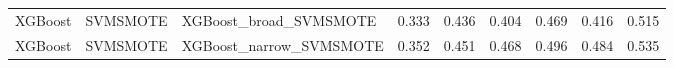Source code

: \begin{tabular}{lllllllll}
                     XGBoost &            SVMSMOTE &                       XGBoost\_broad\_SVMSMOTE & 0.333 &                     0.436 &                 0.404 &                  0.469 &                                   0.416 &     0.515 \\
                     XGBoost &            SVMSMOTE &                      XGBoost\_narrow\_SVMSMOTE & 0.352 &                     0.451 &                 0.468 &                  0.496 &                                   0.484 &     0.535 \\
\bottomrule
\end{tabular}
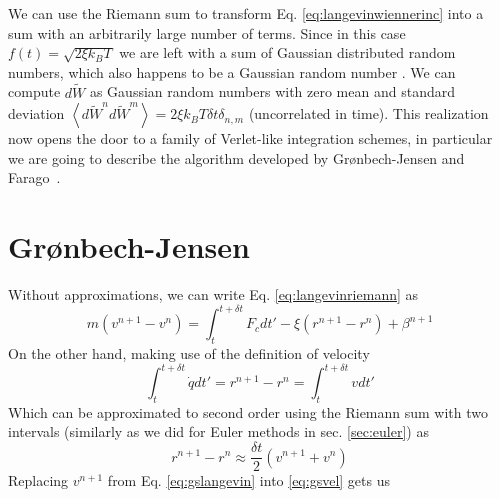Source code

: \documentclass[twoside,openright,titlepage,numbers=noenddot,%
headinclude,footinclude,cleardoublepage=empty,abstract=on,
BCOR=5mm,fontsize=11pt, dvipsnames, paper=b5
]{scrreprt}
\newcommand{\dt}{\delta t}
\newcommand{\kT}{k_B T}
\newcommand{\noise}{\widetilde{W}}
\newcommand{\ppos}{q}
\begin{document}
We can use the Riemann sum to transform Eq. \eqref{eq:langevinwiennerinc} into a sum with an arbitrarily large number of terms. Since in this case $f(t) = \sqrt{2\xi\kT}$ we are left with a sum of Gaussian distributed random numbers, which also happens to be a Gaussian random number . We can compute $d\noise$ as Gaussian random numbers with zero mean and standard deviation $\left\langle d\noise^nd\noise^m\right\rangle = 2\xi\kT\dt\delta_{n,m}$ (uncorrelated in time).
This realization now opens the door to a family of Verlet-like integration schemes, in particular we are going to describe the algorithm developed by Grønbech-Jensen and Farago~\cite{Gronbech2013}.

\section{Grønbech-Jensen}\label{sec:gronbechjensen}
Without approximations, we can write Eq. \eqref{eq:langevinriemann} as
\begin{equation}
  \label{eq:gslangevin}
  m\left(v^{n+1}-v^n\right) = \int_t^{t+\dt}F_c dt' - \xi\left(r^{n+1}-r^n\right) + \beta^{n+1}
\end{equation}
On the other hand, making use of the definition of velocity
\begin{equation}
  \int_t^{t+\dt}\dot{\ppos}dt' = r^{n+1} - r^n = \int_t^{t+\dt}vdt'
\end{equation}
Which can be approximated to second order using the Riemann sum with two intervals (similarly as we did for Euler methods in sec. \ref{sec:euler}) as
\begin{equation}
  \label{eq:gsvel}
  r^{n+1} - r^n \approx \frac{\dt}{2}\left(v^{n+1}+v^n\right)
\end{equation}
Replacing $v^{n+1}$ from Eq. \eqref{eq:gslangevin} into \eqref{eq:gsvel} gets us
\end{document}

...

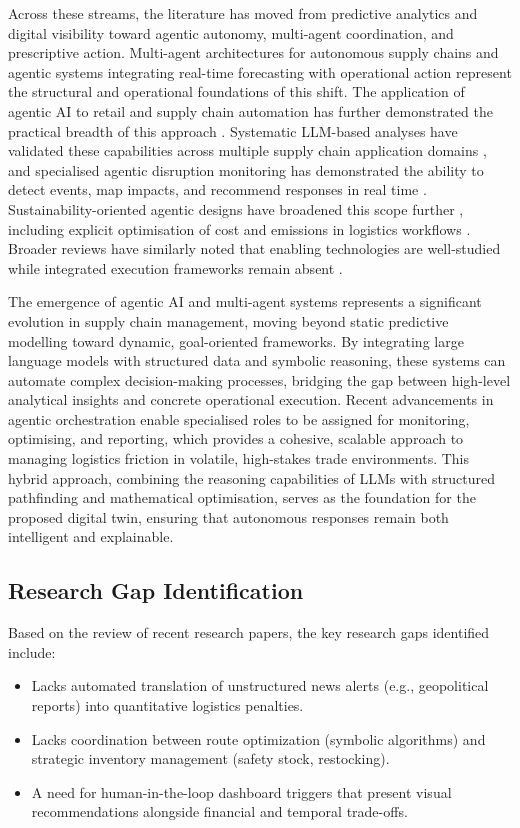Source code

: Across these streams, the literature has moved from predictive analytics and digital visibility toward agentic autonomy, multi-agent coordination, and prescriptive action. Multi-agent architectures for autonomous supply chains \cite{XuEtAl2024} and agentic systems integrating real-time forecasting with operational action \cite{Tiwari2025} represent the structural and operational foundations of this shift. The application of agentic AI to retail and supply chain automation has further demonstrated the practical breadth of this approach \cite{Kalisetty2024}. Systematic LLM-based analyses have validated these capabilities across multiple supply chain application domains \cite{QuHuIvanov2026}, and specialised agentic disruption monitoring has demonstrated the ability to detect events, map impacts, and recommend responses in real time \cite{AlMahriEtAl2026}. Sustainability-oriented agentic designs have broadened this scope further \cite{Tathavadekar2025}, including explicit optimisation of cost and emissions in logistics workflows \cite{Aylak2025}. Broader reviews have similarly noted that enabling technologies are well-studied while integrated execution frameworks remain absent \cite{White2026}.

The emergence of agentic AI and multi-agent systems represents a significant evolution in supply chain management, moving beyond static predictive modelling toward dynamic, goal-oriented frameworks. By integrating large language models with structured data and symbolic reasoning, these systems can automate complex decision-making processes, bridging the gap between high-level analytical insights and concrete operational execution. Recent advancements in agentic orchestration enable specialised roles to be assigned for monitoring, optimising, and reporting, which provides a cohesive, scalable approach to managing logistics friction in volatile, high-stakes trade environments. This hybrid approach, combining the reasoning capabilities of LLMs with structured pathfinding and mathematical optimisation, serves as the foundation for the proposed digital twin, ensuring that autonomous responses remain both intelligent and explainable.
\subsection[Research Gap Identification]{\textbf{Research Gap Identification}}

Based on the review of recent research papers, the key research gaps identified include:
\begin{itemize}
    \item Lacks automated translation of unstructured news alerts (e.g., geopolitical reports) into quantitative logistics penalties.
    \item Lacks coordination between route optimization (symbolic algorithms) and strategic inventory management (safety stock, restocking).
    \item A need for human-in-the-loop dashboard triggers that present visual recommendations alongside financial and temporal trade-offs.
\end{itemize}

| EXERCISE |
Indicate how many lines of the material include the word "newcommand"; the number alone is required.

| RESULT OF THE TASK |
4